The cladding and paneling range, called Kebony Shou Sugi Ban by Delta Millworks, utilizes the Japanese techniques of burning, brushing or pre-weathering timber to provide a wood cladding product. This manufacturing process of Kebony has been used in the U.K. for the past eight years and will now be available for projects in the U.S., produced through Delta Millworks.
Shou Sugi Ban is a Japanese term which translates to “burnt cedar board.” Historically, Japanese carpenters sourced driftwood from the coastlines of Japan, both for its durability and distressed appearance, after being subjected to salt water and harsh weather conditions. Over time, it became difficult to source this driftwood due to high demand for such a hardwearing product. As a result, Japanese carpenters chose to create the desired effect by burning or weathering timber to give the original wood a charred and fragile finish.

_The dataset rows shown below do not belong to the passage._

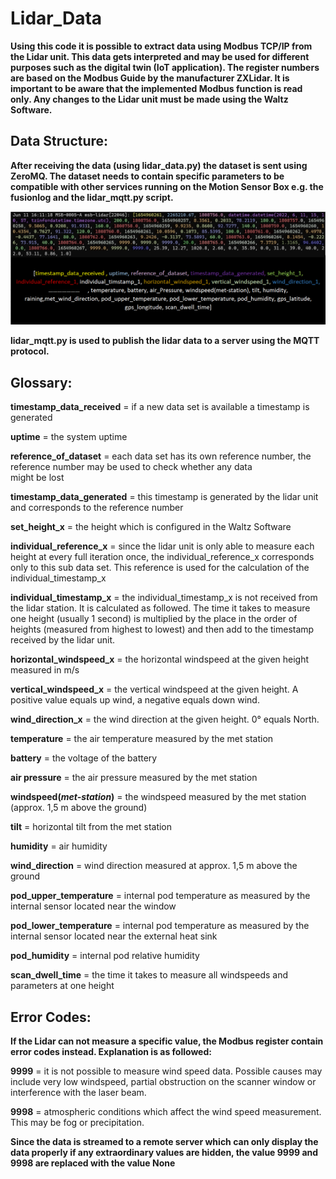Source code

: # Lidar_Data
**Using this code it is possible to extract data using Modbus TCP/IP from the Lidar unit. This data gets interpreted and may be used for different purposes such as the digital twin (IoT application).
The register numbers are based on the Modbus Guide by the manufacturer ZXLidar. 
It is important to be aware that the implemented Modbus function is read only. Any changes to the Lidar unit must be made using the Waltz Software.**

## Data Structure:

**After receiving the data (using lidar_data.py) the dataset is sent using ZeroMQ. The dataset needs to contain specific parameters to be compatible
with other services running on the Motion Sensor Box e.g. the fusionlog and the lidar_mqtt.py script.**

![Data Structure](doc/data_structure.png)

**lidar_mqtt.py is used to publish the lidar data to a server using the MQTT protocol.**

## Glossary:

**timestamp_data_received** = if a new data set is available a timestamp is generated

**uptime** = the system uptime

**reference_of_dataset** = each data set has its own reference number,
					   the reference number may be used to check whether any data	
					   might be lost
					   
**timestamp_data_generated** = this timestamp is generated by the lidar unit and corresponds
						   to the reference number
						 
**set_height_x** = the height which is configured in the Waltz Software

**individual_reference_x** = since the lidar unit is only able to measure each height at every full
						 iteration once, the individual_reference_x corresponds only to this 
						 sub data set. This reference is used for the calculation of the individual_timestamp_x
						 
**individual_timestamp_x** = the individual_timestamp_x is not received from the lidar station. It is calculated as followed.
						 The time it takes to measure one height (usually 1 second) is multiplied by the place in the order of heights
						 (measured from highest to lowest) and then add to the timestamp received by the lidar unit.
						 
**horizontal_windspeed_x** = the horizontal windspeed at the given height measured in m/s

**vertical_windspeed_x** = the vertical windspeed at the given height. A positive value equals up wind, a negative equals down wind.

**wind_direction_x** = the wind direction at the given height. 0° equals North.

**temperature** = the air temperature measured by the met station 

**battery** = the voltage of the battery

**air pressure** = the air pressure measured by the met station

**windspeed(*met-station*)** = the windspeed measured by the met station (approx. 1,5 m above the ground)

**tilt** = horizontal tilt from the met station

**humidity** = air humidity

**wind_direction** = wind direction measured at approx. 1,5 m above the ground

**pod_upper_temperature** = internal pod temperature as measured by the internal 
						sensor located near the window
						
**pod_lower_temperature** = internal pod temperature as measured by the internal 
						sensor located near the external heat sink
						
**pod_humidity** = internal pod relative humidity

**scan_dwell_time** = the time it takes to measure all windspeeds and parameters at one height


## Error Codes:
**If the Lidar can not measure a specific value, the Modbus register contain error codes instead. Explanation
is as followed:**

**9999** = it is not possible to measure wind speed data. Possible causes may include
	   very low windspeed, partial obstruction on the scanner window or interference
	   with the laser beam.
		
**9998** = atmospheric conditions which affect the wind speed measurement. This may be 
	   fog or precipitation.

**Since the data is streamed to a remote server which can only display the data properly if 
any extraordinary values are hidden, the value 9999 and 9998 are replaced with the value None**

Kebony Shou Sugi Ban by Delta Millworks cladding and paneling products are available in various styles using Kebony Clear products, each differing in textured grain and tonal palette. Delta is offering Kebony Noroshi Gator and the Kebony Noroshi Half Gator. Both are reminiscent of the Japanese style of this finishing process, with a heavy layer of char that protects the wood. Delta plans to roll out more Shou Sugi Ban products in Kebony.
Despite these variations caused by charring, Kebony Shou Sugi Ban cladding offers the same sustainability and performance characteristics as other Kebony products. The wood is treated with a bio-based liquid that, after it is cured, provides a combination of durability and dimensional stability. The patented process results in wood cell walls that are about 50 percent thicker and provide a hardness that rivals the best tropical hardwoods.